Keine Motorboote auf dem Cossi!
Sehr geehrter Herr Oberbürgermeister, sehr geehrte Beigeordnete, liebe Kolleginnen und Kollegen der demokratischen Fraktionen,
Im Mai letzten Jahres beschloss der Leipziger Stadtrat mit 51 Ja-Stimmen, null Nein-Stimmen bei zehn Enthaltungen ganz klipp und klar, Zitat: „eine uneingeschränkte Schiffbarkeit und damit die unbegrenzte Zulassung von Motorbooten mit fossiler Antriebstechnik auf dem Gewässer wird abgelehnt.“
Dafür haben wir den Oberbürgermeister beauftragt, sich gegenüber der Staatsregierung für eine Änderung des sächsischen Wassergesetzes einzusetzen. Die Grünen meinen, dass sich der Oberbürgermeister doch lieber für eine Überarbeitung der Schifffahrtverordnung stark machen soll, weil das der schnellere Weg sei.
Liebe Kolleginnen und Kollegen,
Natürlich kann sich der Oberbürgermeister dafür einsetzen, das sächsische Wassergesetz zu novellieren. Oder die Verordnung. Er kann sich aber genauso gut dafür einsetzen, dass im Himmel Jahrmarkt ist, der Effekt ist so ziemlich der gleiche. Solange die da oben keinen Bock haben, wird schlichtweg nichts passieren. Und mal ehrlich: Es ist doch ein Trauerspiel. Seit mehr als einem Jahr prüft der Freistaat nun die Freigabe des Sees – ohne irgendein Ergebnis. Wenn die Staatsregierung die Motorboote auf dem See verhindern wollen würde, hätte sie es doch längst getan. Die Staatsregierung braucht doch von uns keine Rechtsberatung! Vermutlich will man diese ungeliebte Entscheidung nur nicht vor dem 1. September treffen.
Im Beschlusspunkt 2 fordern Sie, liebe Kolleginnen und Kollegen der Grünen, die Festsetzungen des Landschaftsschutzgebietes zu überprüfen. Ein Landschaftsschutzgebiet schützt allerdings – das sagt der Name schon – in erster Linie das Landschaftsbild. Auflagen des Naturschutzes, wie sie Ihnen vorschweben, sind explizit ausgenommen.

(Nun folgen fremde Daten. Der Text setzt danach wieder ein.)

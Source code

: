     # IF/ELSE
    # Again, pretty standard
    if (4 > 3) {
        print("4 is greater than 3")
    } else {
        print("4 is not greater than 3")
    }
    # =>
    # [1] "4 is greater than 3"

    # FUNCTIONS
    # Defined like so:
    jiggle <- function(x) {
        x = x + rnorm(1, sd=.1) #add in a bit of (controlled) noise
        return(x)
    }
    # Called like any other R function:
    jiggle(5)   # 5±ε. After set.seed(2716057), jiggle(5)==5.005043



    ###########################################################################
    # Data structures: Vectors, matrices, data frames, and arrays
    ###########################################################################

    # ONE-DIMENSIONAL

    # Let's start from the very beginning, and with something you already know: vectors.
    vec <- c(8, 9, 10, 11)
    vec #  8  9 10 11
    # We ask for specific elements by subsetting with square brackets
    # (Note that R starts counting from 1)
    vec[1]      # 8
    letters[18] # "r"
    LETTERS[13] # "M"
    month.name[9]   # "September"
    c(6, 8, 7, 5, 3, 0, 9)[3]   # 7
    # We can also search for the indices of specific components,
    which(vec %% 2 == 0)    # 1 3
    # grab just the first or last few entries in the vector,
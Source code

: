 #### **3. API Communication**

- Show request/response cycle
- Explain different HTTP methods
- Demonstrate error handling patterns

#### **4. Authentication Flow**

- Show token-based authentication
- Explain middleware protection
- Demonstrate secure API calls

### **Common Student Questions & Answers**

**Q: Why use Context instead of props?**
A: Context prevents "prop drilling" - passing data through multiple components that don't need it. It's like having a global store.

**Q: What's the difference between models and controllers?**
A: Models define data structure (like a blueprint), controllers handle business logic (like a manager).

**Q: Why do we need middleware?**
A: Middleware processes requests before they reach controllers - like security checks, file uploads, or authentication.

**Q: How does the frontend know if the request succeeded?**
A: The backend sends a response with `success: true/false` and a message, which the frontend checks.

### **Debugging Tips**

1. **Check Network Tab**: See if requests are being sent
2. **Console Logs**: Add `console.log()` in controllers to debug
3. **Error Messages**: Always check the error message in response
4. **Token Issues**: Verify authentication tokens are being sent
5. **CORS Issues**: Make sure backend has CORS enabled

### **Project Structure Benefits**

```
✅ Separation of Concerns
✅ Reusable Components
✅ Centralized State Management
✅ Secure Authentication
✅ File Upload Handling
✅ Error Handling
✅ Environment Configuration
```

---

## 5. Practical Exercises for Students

Sehr geehrte Damen und Herren,
Die wichtige Botschaft, die wir als demokratisch gewählte Vertreterinnen und Vertreter senden müssen, lautet: Wir wollen keine Motorboote auf dem Cossi. Dieses Bekenntnis haben wir zwar schon gesetzt, aber ich bin gerne bereit, es zu erneuern. Wir werden deswegen dem Änderungsantrag der SPD zustimmen und uns beim Originalantrag enthalten.